Culture changes slowly and unevenly. It's not the case that racism is either super intentional white supremacy or not; there's a vast middle ground where most of culture operates, where certain language, tropes, or representations are taken for granted as permissible until people do the slow, careful work of unpacking their meaning and history (the trope of the "savage, primitive native," for example). Fantasy, by virtue of its fantastical nature, further insulates itself from change. You still see this line of reasoning today--'It's just fantasy, and just a game'--as a way of deflecting criticism.

I don't think you can really judge things in 80s by today's standards. People in that era just did not care what other people thought about pretty much anything and bigotry was widespread. I don't think it is accurate to say people did not know this was wrong, they just didn't care and for the most part no one else cared either.

I can remember my uncle coming to my parents house over the holidays and talking about how he and some of his friends went "gay bashing" the night before. They picked up a guy at a "gay bar" we all knew about and then rolled him and stole his money. They talked about this over Turkey like it was normal and no one really cared, he even complained about how little the guy was carrying. This same uncle was actually bisexual himself, although we called him "gay" at the time. The term "bisexual" was not used, either you had sex with members of the same sex and you were "gay" (or other slurs used to describe that) or you didn't and then you were not "gay". Whether you also had sex with members of the opposite sex was irrelevant to "being gay" or not.

There was an African-American family that moved into the Italian section of Trenton where a some of my relatives lived and his house burned down.

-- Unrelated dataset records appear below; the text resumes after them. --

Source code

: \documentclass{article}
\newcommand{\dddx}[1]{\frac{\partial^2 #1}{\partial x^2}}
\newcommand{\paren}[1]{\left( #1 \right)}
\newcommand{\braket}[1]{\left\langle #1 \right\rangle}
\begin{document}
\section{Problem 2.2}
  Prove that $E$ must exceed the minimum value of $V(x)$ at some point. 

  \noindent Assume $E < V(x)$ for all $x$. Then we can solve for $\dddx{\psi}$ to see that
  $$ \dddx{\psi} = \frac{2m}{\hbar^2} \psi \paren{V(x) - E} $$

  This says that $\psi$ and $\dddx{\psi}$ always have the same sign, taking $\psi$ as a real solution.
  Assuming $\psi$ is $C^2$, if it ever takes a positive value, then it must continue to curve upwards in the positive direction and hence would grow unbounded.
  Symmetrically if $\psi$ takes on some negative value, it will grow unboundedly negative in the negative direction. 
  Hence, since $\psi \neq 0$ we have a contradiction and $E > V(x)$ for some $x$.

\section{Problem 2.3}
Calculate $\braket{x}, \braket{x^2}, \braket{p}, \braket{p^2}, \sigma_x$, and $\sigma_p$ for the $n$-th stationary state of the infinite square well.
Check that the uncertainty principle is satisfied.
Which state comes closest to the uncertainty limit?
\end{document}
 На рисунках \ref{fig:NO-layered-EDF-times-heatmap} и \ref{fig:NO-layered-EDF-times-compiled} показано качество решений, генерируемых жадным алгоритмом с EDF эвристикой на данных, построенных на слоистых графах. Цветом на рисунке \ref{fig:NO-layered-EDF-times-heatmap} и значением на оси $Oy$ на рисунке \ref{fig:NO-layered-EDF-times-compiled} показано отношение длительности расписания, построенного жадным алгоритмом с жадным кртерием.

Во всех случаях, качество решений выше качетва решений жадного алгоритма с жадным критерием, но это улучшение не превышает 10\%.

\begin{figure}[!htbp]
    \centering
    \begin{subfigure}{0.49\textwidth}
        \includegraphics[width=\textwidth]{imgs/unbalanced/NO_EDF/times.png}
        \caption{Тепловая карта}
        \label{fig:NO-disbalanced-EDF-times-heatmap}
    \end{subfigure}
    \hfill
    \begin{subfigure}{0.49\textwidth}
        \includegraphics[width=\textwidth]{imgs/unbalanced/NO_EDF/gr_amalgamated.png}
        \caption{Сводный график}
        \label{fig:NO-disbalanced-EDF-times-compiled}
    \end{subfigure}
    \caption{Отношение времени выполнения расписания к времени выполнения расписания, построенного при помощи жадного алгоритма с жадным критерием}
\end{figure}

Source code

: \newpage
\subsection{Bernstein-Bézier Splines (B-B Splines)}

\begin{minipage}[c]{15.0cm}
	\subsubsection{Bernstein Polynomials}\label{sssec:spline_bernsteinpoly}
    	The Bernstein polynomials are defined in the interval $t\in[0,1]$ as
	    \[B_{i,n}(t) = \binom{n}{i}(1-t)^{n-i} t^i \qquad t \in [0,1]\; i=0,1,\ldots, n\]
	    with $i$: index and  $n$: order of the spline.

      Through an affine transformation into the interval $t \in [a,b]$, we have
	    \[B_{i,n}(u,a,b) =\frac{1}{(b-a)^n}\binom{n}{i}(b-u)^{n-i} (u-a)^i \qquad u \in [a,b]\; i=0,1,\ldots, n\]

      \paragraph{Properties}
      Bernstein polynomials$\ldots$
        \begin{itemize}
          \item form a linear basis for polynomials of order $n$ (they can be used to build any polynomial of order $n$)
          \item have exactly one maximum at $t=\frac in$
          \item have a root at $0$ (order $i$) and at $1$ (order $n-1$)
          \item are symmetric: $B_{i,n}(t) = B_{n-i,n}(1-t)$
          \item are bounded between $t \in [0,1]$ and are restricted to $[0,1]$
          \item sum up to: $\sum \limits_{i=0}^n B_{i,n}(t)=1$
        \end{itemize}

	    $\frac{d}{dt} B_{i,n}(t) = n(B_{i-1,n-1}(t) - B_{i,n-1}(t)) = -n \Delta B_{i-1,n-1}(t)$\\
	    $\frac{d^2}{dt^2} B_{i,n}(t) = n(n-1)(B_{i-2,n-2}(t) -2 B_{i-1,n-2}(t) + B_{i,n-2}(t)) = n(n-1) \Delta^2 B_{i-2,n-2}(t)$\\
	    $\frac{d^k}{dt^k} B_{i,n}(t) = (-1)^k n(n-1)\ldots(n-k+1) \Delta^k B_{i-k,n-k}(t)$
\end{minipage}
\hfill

I don't know for a fact it was Arson and it was never investigated by the police, but it was widely believed the residents did it because they did not want them there.

We also had an African-American owned house burn down on my street. My neighborhood was an integrated neighborhood, but a couple of the kids who lived in that house were caught breaking and entering and it was widely believed they were involved in a string of robberies that same summer, so they burned down their house and forced them to move. Again, never investigated.

This kind of stuff was as "normal" as smoking on an airplane or putting your kid in your lap for a long road trip.

Sure, there were activists complaining about this at the time (as there were complaining about smoking and carseats) but they were considered a bunch of "whack jobs" and no one really took them seriously.

In that context I don't find it surprising this was written and I doubt many at the time would have even noticed or cared, including those allegedly targeted. That was life at the time.
Hate crimes against minorities still happen in these days, actually! And, at least in the US and UK, are increasing. But the fact that there is such explicit violence going on around us doesn't mean we aren't also concerned about representation in popular media. Culture is layered and complex in that way. Further, there is a connection between the low-grade, everyday implicit (and sometimes unconscious) discrimination that you might face and those more extreme hate crimes.

Personal reflection: this conversation is interesting for me because I grew up in the 80s, a child of south asian immigrants. We loved the same things you loved, for example Indiana Jones. But we didn't watch Temple of Doom more than once; you can tell when your culture is being caricatured, you just don't have the ability to do anything about it because no one cares. Similarly, I loved the Simpsons. I was Bart one year for halloween. But even being little, I turned my brain off during the Apu sections. It's easy to know when you are being mocked. Was Temple of Doom or Apu the worst of our problems? Certainly not! But it doesn't mean we didn't notice.